According to the energy think-tank Rocky Mountain Institute, changing how we use and pay for energy at home is a large but still untapped opportunity. 

Historically, we've had two main options for meeting our energy needs: to purchase energy from our utility or supplier, or reduce our need for energy by improving energy efficiency in our homes. Recent developments in solar technologies have also made going off the grid an increasingly viable possibility, giving many of us a third option.

But going off the grid isn't realistic for everyone. Enter a fourth option: demand flexibility, also known as "flexiwatts". Now, with communication and control technologies (think smart meters and the like), we can shift our electricity use across hours of the day and night when prices are lower, seamlessly and without impacting service quality. Combine this ability to determine precisely when we use power-hungry appliances such as air conditioners and water heaters with increasingly sophisticated time-of-use pricing systems (in which your utility or supplier charges higher rates during periods of peak demand), and the possibilities for saving for customers are considerable: by taking advantage of lower rates we could cut our electric bills by 10 to 40 percent.

The term "flexiwatts" refers to watts of demand that can be moved across the hours of a day or night according to economic or other signals

Utilities could benefit from taking a look at flexiwatts too. If customer demand is spread out throughout the day, the amount of power capacity required during peak demand times is smaller, meaning less need for investment into generation capacity, and less strain on the grid overall. The Rocky Mountain Institute estimates that implementing demand flexibility could save utilities 10 to 15 percent of potential grid costs.

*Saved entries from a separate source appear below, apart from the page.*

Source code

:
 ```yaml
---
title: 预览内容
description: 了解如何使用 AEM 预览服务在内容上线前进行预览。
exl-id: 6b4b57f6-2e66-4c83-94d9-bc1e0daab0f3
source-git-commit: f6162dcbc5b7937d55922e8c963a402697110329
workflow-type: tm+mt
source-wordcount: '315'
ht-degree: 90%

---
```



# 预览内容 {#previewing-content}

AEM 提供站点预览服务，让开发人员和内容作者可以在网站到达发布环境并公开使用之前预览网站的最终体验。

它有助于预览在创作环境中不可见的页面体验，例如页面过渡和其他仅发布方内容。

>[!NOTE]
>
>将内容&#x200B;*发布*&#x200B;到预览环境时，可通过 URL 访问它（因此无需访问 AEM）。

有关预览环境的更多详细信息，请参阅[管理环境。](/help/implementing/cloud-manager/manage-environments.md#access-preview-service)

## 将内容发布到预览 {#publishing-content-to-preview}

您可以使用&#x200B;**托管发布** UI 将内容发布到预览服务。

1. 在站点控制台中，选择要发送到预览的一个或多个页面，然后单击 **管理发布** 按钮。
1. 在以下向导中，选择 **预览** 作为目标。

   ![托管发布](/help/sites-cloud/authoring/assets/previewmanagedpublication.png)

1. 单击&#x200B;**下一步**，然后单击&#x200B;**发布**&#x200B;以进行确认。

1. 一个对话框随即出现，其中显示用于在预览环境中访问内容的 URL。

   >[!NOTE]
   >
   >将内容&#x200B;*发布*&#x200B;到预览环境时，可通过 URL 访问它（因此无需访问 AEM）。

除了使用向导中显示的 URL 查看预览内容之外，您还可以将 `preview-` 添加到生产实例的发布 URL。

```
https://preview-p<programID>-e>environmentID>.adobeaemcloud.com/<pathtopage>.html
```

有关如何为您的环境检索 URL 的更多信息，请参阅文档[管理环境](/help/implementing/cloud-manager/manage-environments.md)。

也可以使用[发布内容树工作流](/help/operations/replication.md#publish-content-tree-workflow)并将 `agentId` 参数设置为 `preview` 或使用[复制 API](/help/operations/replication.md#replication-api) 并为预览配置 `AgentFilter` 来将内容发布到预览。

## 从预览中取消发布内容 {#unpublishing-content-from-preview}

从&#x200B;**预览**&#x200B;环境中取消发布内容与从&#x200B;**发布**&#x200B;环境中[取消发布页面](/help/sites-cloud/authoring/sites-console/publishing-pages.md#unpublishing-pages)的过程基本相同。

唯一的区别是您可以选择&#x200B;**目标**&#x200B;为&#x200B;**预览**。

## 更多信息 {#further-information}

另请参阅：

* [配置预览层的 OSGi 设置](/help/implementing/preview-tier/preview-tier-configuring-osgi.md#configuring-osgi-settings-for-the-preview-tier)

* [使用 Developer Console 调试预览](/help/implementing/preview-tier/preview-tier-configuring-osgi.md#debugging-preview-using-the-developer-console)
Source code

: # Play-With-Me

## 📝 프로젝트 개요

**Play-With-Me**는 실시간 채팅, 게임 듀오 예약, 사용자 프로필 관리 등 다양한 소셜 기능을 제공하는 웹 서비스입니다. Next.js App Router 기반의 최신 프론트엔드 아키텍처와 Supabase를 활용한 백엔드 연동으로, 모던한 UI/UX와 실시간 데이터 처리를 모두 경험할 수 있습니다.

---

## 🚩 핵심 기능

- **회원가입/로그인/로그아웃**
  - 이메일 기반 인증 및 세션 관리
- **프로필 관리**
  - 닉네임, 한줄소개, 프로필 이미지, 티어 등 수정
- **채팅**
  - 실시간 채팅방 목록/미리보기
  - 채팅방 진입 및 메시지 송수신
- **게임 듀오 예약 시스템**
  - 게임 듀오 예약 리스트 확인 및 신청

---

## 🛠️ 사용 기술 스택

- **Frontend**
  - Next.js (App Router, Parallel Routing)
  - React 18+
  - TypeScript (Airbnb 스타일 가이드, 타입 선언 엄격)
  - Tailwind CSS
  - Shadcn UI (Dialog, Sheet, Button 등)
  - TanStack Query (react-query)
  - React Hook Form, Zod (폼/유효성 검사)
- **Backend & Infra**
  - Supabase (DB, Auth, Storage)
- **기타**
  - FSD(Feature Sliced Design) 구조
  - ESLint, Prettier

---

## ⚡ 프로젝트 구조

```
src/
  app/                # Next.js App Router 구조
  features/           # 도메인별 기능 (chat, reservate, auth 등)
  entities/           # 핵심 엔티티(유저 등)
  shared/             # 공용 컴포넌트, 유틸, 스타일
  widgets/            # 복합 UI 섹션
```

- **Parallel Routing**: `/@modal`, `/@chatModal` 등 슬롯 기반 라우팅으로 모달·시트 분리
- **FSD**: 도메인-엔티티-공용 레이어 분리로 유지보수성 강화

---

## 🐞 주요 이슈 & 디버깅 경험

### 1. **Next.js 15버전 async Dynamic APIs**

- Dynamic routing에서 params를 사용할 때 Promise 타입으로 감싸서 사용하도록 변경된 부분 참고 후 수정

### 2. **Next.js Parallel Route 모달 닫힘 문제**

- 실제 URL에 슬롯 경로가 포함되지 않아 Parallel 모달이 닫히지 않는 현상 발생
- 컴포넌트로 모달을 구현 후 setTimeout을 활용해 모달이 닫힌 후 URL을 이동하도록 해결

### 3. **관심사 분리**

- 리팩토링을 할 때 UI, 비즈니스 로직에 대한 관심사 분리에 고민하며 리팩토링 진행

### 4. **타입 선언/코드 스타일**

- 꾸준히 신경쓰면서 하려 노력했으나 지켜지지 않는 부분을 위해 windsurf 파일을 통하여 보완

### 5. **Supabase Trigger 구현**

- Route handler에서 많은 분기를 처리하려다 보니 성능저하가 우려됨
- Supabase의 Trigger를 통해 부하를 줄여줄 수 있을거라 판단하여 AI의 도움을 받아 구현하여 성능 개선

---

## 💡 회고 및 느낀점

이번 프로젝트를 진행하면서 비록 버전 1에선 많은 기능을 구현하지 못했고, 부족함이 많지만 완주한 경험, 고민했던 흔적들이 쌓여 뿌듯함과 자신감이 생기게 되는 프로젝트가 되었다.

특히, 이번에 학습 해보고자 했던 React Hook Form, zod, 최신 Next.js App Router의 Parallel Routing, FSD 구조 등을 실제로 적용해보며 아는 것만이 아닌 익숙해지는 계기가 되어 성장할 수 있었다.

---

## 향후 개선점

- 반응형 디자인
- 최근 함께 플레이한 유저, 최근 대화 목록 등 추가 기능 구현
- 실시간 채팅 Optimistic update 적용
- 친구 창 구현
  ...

What's more, according to the Rocky Mountain Institute, flexiwatts could help make solar more accessible. With demand flexibility, customers are encouraged to use more of the electricity they generate onsite, making their solar installations more cost-effective.

The best part about this is that it doesn't involve waiting for new technological innovations. Demand flexibility isn't about dramatic changes, but more about using the technologies that exist today to be smarter about your energy use.

So how is demand flexibility possible? The first enabling technology was the smart meter, which tracks electricity use in real time, so that utilities is able to determine not only how much electricity their customers use, but also when that electricity was used. This technology allowed for a new electricity pricing system, known as "time of use pricing", in which prices change based on the hour of the day when electricity is used.

Did You Know?There are now over 50 million smart meters deployed throughout homes and businesses across the United States.

Next came the development of in-home "smart devices", such as programmable timers for hot water heaters, dryers, and other large energy users, or smart thermostats. These devices allow us to program them (or are already automatically programmed) to run at certain periods of the day, or according to time of use pricing, without considerably compromising comfort. For example, the Nest thermostat can be programmed to cool your home in the early afternoon, so that it stays cool until after the peak late-afternoon period is over. Similarly, it is now possible to program appliances such as washers, dryers, and dishwashers, to start and finish at anytime at night, when prices are lowest.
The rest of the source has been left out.